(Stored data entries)
▬▬▬
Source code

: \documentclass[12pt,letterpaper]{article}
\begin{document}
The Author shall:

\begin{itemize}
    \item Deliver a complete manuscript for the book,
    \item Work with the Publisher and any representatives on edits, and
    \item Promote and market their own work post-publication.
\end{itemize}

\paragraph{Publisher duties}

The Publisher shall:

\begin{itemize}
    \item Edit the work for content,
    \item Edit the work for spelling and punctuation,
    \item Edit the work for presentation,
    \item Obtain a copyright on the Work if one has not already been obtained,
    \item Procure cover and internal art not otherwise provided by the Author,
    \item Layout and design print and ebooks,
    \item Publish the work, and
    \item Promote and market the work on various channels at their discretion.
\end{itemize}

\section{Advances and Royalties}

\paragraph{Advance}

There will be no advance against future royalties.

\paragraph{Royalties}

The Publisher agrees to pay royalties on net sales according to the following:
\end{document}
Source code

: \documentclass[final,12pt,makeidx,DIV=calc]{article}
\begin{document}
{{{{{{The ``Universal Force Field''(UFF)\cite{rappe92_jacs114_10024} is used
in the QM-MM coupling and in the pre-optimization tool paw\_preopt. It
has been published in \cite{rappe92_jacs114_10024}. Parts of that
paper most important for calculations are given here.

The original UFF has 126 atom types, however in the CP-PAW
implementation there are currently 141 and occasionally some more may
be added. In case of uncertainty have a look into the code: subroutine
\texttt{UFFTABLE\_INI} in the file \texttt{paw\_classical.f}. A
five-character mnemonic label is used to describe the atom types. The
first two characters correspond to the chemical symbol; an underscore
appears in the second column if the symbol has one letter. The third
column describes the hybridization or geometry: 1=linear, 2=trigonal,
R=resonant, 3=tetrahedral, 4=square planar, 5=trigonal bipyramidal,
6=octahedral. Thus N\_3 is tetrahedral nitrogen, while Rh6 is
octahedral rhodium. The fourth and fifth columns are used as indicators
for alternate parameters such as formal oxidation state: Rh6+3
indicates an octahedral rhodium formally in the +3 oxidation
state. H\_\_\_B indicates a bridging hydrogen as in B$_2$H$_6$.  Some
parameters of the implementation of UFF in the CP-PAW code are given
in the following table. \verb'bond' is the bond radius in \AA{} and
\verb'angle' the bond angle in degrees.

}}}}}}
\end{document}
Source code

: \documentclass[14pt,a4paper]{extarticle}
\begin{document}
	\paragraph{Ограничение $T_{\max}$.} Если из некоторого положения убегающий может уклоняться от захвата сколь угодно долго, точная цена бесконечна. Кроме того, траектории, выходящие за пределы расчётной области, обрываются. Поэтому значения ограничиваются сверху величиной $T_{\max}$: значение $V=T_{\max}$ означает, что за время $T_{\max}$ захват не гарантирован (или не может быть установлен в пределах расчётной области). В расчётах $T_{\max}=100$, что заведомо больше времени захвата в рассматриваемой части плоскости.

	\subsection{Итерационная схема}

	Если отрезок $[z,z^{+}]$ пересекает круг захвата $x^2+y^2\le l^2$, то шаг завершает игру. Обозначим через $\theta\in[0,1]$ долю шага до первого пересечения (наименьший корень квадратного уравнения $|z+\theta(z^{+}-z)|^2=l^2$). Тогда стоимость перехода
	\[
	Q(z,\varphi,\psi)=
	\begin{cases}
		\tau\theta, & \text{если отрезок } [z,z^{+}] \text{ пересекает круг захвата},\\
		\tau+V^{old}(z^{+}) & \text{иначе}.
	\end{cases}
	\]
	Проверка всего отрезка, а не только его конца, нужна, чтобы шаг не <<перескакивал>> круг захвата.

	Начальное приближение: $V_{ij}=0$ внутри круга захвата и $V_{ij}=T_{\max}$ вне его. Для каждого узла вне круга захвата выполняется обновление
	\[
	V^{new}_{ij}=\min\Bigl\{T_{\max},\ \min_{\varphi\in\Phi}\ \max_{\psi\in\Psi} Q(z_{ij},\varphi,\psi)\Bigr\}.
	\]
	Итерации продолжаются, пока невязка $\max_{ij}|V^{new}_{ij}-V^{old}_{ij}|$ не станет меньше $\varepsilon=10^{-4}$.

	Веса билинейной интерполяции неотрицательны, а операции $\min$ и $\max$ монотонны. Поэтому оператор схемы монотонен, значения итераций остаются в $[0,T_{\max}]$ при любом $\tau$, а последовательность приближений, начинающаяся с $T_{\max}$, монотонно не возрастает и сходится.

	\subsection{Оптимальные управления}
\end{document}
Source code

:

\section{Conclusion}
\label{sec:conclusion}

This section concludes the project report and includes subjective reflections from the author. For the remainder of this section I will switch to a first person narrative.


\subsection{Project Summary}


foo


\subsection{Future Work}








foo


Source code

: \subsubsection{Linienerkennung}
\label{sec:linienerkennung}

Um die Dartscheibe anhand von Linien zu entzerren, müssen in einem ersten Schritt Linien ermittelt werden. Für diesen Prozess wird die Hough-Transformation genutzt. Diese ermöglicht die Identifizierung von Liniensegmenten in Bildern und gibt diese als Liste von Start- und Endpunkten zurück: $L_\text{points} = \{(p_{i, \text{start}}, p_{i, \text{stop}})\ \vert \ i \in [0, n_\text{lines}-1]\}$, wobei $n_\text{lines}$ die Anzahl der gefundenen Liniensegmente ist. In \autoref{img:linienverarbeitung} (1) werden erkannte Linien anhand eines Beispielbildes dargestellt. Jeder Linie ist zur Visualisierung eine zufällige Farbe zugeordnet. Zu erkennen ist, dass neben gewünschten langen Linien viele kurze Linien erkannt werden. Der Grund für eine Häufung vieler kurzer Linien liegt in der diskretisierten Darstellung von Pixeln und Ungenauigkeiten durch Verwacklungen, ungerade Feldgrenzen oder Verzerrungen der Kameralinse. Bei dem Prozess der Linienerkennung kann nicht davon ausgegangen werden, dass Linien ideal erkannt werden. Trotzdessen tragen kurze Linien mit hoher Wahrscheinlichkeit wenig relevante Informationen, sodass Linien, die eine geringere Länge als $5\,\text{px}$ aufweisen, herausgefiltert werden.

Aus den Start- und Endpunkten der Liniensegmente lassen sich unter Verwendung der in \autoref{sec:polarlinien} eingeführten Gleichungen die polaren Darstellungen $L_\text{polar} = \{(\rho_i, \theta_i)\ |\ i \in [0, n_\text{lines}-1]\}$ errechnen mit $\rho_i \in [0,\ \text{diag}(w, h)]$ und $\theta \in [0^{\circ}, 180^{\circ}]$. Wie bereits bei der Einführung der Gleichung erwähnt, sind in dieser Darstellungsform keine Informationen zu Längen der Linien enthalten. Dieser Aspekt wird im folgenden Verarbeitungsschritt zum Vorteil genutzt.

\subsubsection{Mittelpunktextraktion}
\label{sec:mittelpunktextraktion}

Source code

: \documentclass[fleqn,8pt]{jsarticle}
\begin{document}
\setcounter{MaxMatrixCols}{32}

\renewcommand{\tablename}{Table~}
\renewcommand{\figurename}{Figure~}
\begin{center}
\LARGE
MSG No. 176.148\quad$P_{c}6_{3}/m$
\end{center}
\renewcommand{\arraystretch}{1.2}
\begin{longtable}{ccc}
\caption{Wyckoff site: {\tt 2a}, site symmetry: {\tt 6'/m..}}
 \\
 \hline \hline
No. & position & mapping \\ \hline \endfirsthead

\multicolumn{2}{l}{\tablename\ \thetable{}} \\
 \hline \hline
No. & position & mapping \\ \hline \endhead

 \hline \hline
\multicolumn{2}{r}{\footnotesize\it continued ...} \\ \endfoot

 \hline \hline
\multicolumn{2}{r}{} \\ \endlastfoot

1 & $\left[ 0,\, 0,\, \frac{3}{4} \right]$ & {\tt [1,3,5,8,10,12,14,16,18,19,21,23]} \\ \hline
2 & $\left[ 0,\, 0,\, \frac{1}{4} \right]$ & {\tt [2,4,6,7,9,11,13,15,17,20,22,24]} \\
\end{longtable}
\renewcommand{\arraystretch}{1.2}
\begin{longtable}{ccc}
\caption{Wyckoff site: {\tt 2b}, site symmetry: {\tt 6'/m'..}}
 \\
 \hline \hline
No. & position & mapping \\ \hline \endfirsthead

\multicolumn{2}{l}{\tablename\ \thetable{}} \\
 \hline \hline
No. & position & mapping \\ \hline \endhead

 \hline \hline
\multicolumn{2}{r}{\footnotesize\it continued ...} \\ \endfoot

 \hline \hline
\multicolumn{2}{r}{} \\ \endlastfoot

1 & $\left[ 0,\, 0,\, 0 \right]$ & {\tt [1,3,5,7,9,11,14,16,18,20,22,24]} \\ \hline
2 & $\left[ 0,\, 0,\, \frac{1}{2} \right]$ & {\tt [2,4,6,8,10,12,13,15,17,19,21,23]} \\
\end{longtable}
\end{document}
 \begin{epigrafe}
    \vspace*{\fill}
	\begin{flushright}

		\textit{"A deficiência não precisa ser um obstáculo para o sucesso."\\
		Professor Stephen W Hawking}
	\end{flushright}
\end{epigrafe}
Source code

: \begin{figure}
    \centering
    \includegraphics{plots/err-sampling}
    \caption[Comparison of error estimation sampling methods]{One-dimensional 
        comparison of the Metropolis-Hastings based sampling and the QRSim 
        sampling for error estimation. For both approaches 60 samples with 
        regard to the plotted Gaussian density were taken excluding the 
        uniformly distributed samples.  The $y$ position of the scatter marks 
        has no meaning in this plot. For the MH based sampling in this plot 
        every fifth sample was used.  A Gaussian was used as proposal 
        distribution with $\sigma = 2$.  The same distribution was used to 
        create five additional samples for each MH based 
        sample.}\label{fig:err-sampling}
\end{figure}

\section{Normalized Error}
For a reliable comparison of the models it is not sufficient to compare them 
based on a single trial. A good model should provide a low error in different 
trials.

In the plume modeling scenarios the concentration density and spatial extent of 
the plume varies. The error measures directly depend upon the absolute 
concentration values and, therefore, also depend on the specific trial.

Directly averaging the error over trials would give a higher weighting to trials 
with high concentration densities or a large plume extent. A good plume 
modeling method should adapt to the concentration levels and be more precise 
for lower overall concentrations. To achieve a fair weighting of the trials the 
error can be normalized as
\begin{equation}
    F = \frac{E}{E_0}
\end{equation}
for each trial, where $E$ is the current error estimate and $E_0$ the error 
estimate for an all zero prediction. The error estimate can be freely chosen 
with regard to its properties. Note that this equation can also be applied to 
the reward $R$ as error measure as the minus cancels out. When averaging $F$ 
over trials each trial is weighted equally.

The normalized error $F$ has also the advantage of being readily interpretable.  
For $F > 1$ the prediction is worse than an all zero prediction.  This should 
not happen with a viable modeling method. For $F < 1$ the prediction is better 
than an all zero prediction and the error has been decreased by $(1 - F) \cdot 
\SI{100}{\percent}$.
▬▬▬
▶ What you should do: Where a line of the records includes "implementation", copy it.

▶ Solution to the problem:
implementation there are currently 141 and occasionally some more may
parameters of the implementation of UFF in the CP-PAW code are given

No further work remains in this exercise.